After Christmas Day and towards New Year, model guidance begins to diverge over where high pressure building over the UK early next week will position thereafter. If the high stays over southern UK or drifts back south, it is likely to be mild with the flow from the west or southwest, dry in the south but the north at risk of cloud and rain as Atlantic fronts pass through. If the high drifts north over the UK and stays centred nearby, it will likely be chilly by day mostly due to light winds and clear skies overnight allowing frost to develop and little wind and weak sunshine in the day keeping temperatures suppressed. 

GFS ensembles mean suggest pressure rising and staying fairly high, more so towards the south, Christmas to New Year Period.

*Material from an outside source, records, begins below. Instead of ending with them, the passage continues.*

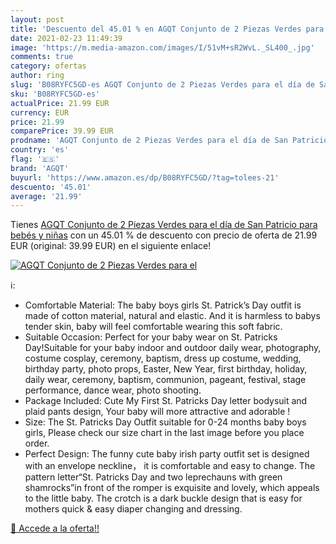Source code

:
 ```yaml
---
layout: post
title: 'Descuento del 45.01 % en AGQT Conjunto de 2 Piezas Verdes para el'
date: 2021-02-23 11:49:39
image: 'https://m.media-amazon.com/images/I/51vM+sR2WvL._SL400_.jpg'
comments: true
category: ofertas
author: ring
slug: 'B08RYFC5GD-es AGQT Conjunto de 2 Piezas Verdes para el día de San...'
sku: 'B08RYFC5GD-es'
actualPrice: 21.99 EUR
currency: EUR
price: 21.99
comparePrice: 39.99 EUR
prodname: 'AGQT Conjunto de 2 Piezas Verdes para el día de San Patricio para bebés y niñas'
country: 'es'
flag: '🇪🇸'
brand: 'AGQT'
buyurl: 'https://www.amazon.es/dp/B08RYFC5GD/?tag=tolees-21'
descuento: '45.01'
average: '21.99'
---
```


Tienes [AGQT Conjunto de 2 Piezas Verdes para el día de San Patricio para bebés y niñas](https://www.amazon.es/dp/B08RYFC5GD/?tag=tolees-21) con un 45.01 % de descuento con precio de oferta de 21.99 EUR (original: 39.99 EUR) en el siguiente enlace!

[![AGQT Conjunto de 2 Piezas Verdes para el](https://m.media-amazon.com/images/I/51vM+sR2WvL._SL400_.jpg)](https://www.amazon.es/dp/B08RYFC5GD/?tag=tolees-21)

ℹ️:

- Comfortable Material: The baby boys girls St. Patrick’s Day outfit is made of cotton material, natural and elastic. And it is harmless to babys tender skin, baby will feel comfortable wearing this soft fabric.
- Suitable Occasion: Perfect for your baby wear on St. Patricks Day!Suitable for your baby indoor and outdoor daily wear, photography, costume cosplay, ceremony, baptism, dress up costume, wedding, birthday party, photo props, Easter, New Year, first birthday, holiday, daily wear, ceremony, baptism, communion, pageant, festival, stage performance, dance wear, photo shooting.
- Package Included: Cute My First St. Patricks Day letter bodysuit and plaid pants design, Your baby will more attractive and adorable !
- Size: The St. Patricks Day Outfit suitable for 0-24 months baby boys girls, Please check our size chart in the last image before you place order.
- Perfect Design: The funny cute baby irish party outfit set is designed with an envelope neckline， it is comfortable and easy to change. The pattern letter“St. Patricks Day and two leprechauns with green shamrocks”in front of the romper is exquisite and lovely, which appeals to the little baby. The crotch is a dark buckle design that is easy for mothers quick & easy diaper changing and dressing.

[🛒 Accede a la oferta!!](https://www.amazon.es/dp/B08RYFC5GD/?tag=tolees-21)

Recent model operational runs have toyed with both these scenarios but also the latest GFS operational run (06z) shows high pressure drifting NE then E through the middle of next week, which would allow a chilly continental flow for a brief time across the south and east. Generally, the ensemble guidance Christmas Day to New Year’s Day period suggest a rise in pressure across all parts of the UK next week, highest pressure towards the south compared to the north comparing London and Aberdeen GEFS sea-level pressure mean. Generally speaking pressure will likely remain higher in the south than the north until New Year, but it does look like for many, that it will be a quieter and more settled period of weather compared to this week, with high pressure close by, so it for many it should be dry, perhaps more likely chilly and bright by day rather than mild with risk of overnight frost. Frontal systems may affect Scotland and N. Ireland at times though, but becoming increasingly confined to the north and east of these areas.

Early January

Looking further ahead into January and for a while weather forecasters have been keeping an eye on goings-on high up in the stratosphere, because longer range modelling since earlier in the month has been indicating polar stratospheric zonal/westerly winds to decrease and even turn easterly, which in tandem allows stratospheric temperatures to rise and possibly lead to a Sudden Stratospheric Warming (SSW). Strong zonal/westerly polar stratospheric winds are indicative of an intensely cold polar stratospheric vortex which tends to keep deep cold in the atmosphere bottled up at high latitudes while driving a strong jet stream across the North Atlantic and northern Europe. However, when these zonal winds weaken and even turn easterly, the polar stratosphere can suddenly warm as the polar vortex gets displaced or even splits into two. This leading to a SSW, where temperatures can rise by as much as 50C in the polar stratosphere. This is what GFS and its ensembles have been increasingly indicating over the last few weeks, while some other longer range models such as ECWMF/EPS have been coming on board too.

GFS/GEFS continues showing zonal wind reversal later this month and into early January - which can lead to a Sudden Stratospheric Warming and then lead to greater chance of cold and wintry weather for the UK

If a SSW does occur, then this opens up the greater possibility of high latitude blocking to the north or northwest of Europe or over northeast Europe – which would lead to very cold arctic air outbreaks affecting northern Europe, including the UK.